(Plain-text document sources)
*****

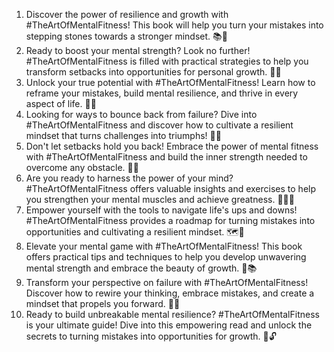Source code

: 1. Discover the power of resilience and growth with #TheArtOfMentalFitness! This book will help you turn your mistakes into stepping stones towards a stronger mindset. 📚💪
2. Ready to boost your mental strength? Look no further! #TheArtOfMentalFitness is filled with practical strategies to help you transform setbacks into opportunities for personal growth. 🌟🧠
3. Unlock your true potential with #TheArtOfMentalFitness! Learn how to reframe your mistakes, build mental resilience, and thrive in every aspect of life. 📘✨
4. Looking for ways to bounce back from failure? Dive into #TheArtOfMentalFitness and discover how to cultivate a resilient mindset that turns challenges into triumphs! 🚀🧡
5. Don't let setbacks hold you back! Embrace the power of mental fitness with #TheArtOfMentalFitness and build the inner strength needed to overcome any obstacle. 🌈📖
6. Are you ready to harness the power of your mind? #TheArtOfMentalFitness offers valuable insights and exercises to help you strengthen your mental muscles and achieve greatness. 🏋️‍♀️💡
7. Empower yourself with the tools to navigate life's ups and downs! #TheArtOfMentalFitness provides a roadmap for turning mistakes into opportunities and cultivating a resilient mindset. 🗺️🌟
8. Elevate your mental game with #TheArtOfMentalFitness! This book offers practical tips and techniques to help you develop unwavering mental strength and embrace the beauty of growth. 🌻📚
9. Transform your perspective on failure with #TheArtOfMentalFitness! Discover how to rewire your thinking, embrace mistakes, and create a mindset that propels you forward. 🚀🎯
10. Ready to build unbreakable mental resilience? #TheArtOfMentalFitness is your ultimate guide! Dive into this empowering read and unlock the secrets to turning mistakes into opportunities for growth. 💪🔓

*****

EXERCISE INSTRUCTIONS - Without the pictures, return all the records precisely as they stand.

TASK SOLUTION -
Source code

: 1. Discover the power of resilience and growth with #TheArtOfMentalFitness! This book will help you turn your mistakes into stepping stones towards a stronger mindset. 📚💪
2. Ready to boost your mental strength? Look no further! #TheArtOfMentalFitness is filled with practical strategies to help you transform setbacks into opportunities for personal growth. 🌟🧠
3. Unlock your true potential with #TheArtOfMentalFitness! Learn how to reframe your mistakes, build mental resilience, and thrive in every aspect of life. 📘✨
4. Looking for ways to bounce back from failure? Dive into #TheArtOfMentalFitness and discover how to cultivate a resilient mindset that turns challenges into triumphs! 🚀🧡
5. Don't let setbacks hold you back! Embrace the power of mental fitness with #TheArtOfMentalFitness and build the inner strength needed to overcome any obstacle. 🌈📖
6. Are you ready to harness the power of your mind? #TheArtOfMentalFitness offers valuable insights and exercises to help you strengthen your mental muscles and achieve greatness. 🏋️‍♀️💡
7. Empower yourself with the tools to navigate life's ups and downs! #TheArtOfMentalFitness provides a roadmap for turning mistakes into opportunities and cultivating a resilient mindset. 🗺️🌟
8. Elevate your mental game with #TheArtOfMentalFitness! This book offers practical tips and techniques to help you develop unwavering mental strength and embrace the beauty of growth. 🌻📚
9. Transform your perspective on failure with #TheArtOfMentalFitness! Discover how to rewire your thinking, embrace mistakes, and create a mindset that propels you forward. 🚀🎯
10. Ready to build unbreakable mental resilience? #TheArtOfMentalFitness is your ultimate guide! Dive into this empowering read and unlock the secrets to turning mistakes into opportunities for growth. 💪🔓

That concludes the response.